■ What the task requires
Word for word, reproduce every line of the data.

--- START ---

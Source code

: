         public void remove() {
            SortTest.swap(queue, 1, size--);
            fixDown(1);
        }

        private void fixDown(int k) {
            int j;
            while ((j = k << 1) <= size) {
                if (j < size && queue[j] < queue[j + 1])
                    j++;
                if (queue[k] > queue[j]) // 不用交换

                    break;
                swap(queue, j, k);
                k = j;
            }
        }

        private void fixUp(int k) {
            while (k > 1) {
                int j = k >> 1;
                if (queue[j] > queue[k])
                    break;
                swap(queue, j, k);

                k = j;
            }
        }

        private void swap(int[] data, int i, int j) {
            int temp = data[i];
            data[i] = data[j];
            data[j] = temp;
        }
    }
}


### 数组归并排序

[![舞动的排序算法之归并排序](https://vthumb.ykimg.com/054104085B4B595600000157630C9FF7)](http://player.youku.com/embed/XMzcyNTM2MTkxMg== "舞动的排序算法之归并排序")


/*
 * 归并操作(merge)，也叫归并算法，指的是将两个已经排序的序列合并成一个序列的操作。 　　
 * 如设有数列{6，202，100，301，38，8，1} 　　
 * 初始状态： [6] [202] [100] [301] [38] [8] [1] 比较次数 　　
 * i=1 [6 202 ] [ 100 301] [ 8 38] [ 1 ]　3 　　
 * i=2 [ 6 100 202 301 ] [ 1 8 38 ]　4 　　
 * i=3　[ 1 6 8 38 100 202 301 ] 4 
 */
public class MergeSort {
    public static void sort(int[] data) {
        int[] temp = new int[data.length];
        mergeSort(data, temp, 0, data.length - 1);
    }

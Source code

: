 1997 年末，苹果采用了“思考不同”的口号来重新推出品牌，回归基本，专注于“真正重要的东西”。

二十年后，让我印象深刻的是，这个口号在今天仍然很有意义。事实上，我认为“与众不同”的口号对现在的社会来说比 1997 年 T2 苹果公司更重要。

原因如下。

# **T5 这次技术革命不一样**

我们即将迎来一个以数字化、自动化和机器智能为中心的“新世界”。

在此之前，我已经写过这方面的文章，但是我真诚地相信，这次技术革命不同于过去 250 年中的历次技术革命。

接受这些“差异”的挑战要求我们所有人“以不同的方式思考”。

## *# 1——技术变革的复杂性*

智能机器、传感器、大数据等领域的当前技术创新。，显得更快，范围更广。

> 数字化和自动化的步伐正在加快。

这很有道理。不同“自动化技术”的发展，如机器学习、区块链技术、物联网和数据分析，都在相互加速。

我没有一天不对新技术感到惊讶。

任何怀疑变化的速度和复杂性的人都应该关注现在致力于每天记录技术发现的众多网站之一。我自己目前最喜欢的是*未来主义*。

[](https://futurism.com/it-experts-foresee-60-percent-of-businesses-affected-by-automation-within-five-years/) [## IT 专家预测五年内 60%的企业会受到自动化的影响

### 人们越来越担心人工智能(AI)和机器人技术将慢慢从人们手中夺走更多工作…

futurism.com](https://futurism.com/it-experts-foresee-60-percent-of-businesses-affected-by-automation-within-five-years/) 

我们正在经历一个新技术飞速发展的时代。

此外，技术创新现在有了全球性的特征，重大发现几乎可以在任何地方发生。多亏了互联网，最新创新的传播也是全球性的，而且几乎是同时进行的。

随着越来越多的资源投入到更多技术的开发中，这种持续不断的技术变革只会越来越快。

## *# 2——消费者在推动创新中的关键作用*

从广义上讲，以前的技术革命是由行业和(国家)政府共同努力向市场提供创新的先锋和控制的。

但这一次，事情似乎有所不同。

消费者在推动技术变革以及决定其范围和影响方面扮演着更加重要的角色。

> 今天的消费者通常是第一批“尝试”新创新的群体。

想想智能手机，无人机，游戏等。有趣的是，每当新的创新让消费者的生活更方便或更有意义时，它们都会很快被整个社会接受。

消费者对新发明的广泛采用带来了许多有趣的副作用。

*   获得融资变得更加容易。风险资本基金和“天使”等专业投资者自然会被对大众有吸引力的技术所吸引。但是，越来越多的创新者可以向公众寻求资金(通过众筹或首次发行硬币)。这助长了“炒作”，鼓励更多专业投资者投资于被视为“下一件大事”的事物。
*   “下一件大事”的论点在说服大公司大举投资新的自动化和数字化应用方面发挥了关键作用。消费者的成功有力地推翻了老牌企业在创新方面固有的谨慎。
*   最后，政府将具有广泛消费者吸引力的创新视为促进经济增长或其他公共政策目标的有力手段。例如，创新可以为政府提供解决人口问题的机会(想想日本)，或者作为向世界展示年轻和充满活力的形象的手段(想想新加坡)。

--- END ---

■ Exercise result
Source code

:         public void remove() {
            SortTest.swap(queue, 1, size--);
            fixDown(1);
        }

        private void fixDown(int k) {
            int j;
            while ((j = k << 1) <= size) {
                if (j < size && queue[j] < queue[j + 1])
                    j++;
                if (queue[k] > queue[j]) // 不用交换

                    break;
                swap(queue, j, k);
                k = j;
            }
        }

        private void fixUp(int k) {
            while (k > 1) {
                int j = k >> 1;
                if (queue[j] > queue[k])
                    break;
                swap(queue, j, k);

                k = j;
            }
        }

        private void swap(int[] data, int i, int j) {
            int temp = data[i];
            data[i] = data[j];
            data[j] = temp;
        }
    }
}


### 数组归并排序

[![舞动的排序算法之归并排序](https://vthumb.ykimg.com/054104085B4B595600000157630C9FF7)](http://player.youku.com/embed/XMzcyNTM2MTkxMg== "舞动的排序算法之归并排序")


/*
 * 归并操作(merge)，也叫归并算法，指的是将两个已经排序的序列合并成一个序列的操作。 　　
 * 如设有数列{6，202，100，301，38，8，1} 　　
 * 初始状态： [6] [202] [100] [301] [38] [8] [1] 比较次数 　　
 * i=1 [6 202 ] [ 100 301] [ 8 38] [ 1 ]　3 　　
 * i=2 [ 6 100 202 301 ] [ 1 8 38 ]　4 　　
 * i=3　[ 1 6 8 38 100 202 301 ] 4 
 */
public class MergeSort {
    public static void sort(int[] data) {
        int[] temp = new int[data.length];
        mergeSort(data, temp, 0, data.length - 1);
    }

Source code

: 1997 年末，苹果采用了“思考不同”的口号来重新推出品牌，回归基本，专注于“真正重要的东西”。

二十年后，让我印象深刻的是，这个口号在今天仍然很有意义。事实上，我认为“与众不同”的口号对现在的社会来说比 1997 年 T2 苹果公司更重要。

原因如下。

# **T5 这次技术革命不一样**

我们即将迎来一个以数字化、自动化和机器智能为中心的“新世界”。

在此之前，我已经写过这方面的文章，但是我真诚地相信，这次技术革命不同于过去 250 年中的历次技术革命。

接受这些“差异”的挑战要求我们所有人“以不同的方式思考”。

## *# 1——技术变革的复杂性*

智能机器、传感器、大数据等领域的当前技术创新。，显得更快，范围更广。

> 数字化和自动化的步伐正在加快。

这很有道理。不同“自动化技术”的发展，如机器学习、区块链技术、物联网和数据分析，都在相互加速。

我没有一天不对新技术感到惊讶。

任何怀疑变化的速度和复杂性的人都应该关注现在致力于每天记录技术发现的众多网站之一。我自己目前最喜欢的是*未来主义*。

[](https://futurism.com/it-experts-foresee-60-percent-of-businesses-affected-by-automation-within-five-years/) [## IT 专家预测五年内 60%的企业会受到自动化的影响

### 人们越来越担心人工智能(AI)和机器人技术将慢慢从人们手中夺走更多工作…

futurism.com](https://futurism.com/it-experts-foresee-60-percent-of-businesses-affected-by-automation-within-five-years/) 

我们正在经历一个新技术飞速发展的时代。

此外，技术创新现在有了全球性的特征，重大发现几乎可以在任何地方发生。多亏了互联网，最新创新的传播也是全球性的，而且几乎是同时进行的。

随着越来越多的资源投入到更多技术的开发中，这种持续不断的技术变革只会越来越快。

## *# 2——消费者在推动创新中的关键作用*

从广义上讲，以前的技术革命是由行业和(国家)政府共同努力向市场提供创新的先锋和控制的。

但这一次，事情似乎有所不同。

消费者在推动技术变革以及决定其范围和影响方面扮演着更加重要的角色。

> 今天的消费者通常是第一批“尝试”新创新的群体。

想想智能手机，无人机，游戏等。有趣的是，每当新的创新让消费者的生活更方便或更有意义时，它们都会很快被整个社会接受。

消费者对新发明的广泛采用带来了许多有趣的副作用。

*   获得融资变得更加容易。风险资本基金和“天使”等专业投资者自然会被对大众有吸引力的技术所吸引。但是，越来越多的创新者可以向公众寻求资金(通过众筹或首次发行硬币)。这助长了“炒作”，鼓励更多专业投资者投资于被视为“下一件大事”的事物。
*   “下一件大事”的论点在说服大公司大举投资新的自动化和数字化应用方面发挥了关键作用。消费者的成功有力地推翻了老牌企业在创新方面固有的谨慎。
*   最后，政府将具有广泛消费者吸引力的创新视为促进经济增长或其他公共政策目标的有力手段。例如，创新可以为政府提供解决人口问题的机会(想想日本)，或者作为向世界展示年轻和充满活力的形象的手段(想想新加坡)。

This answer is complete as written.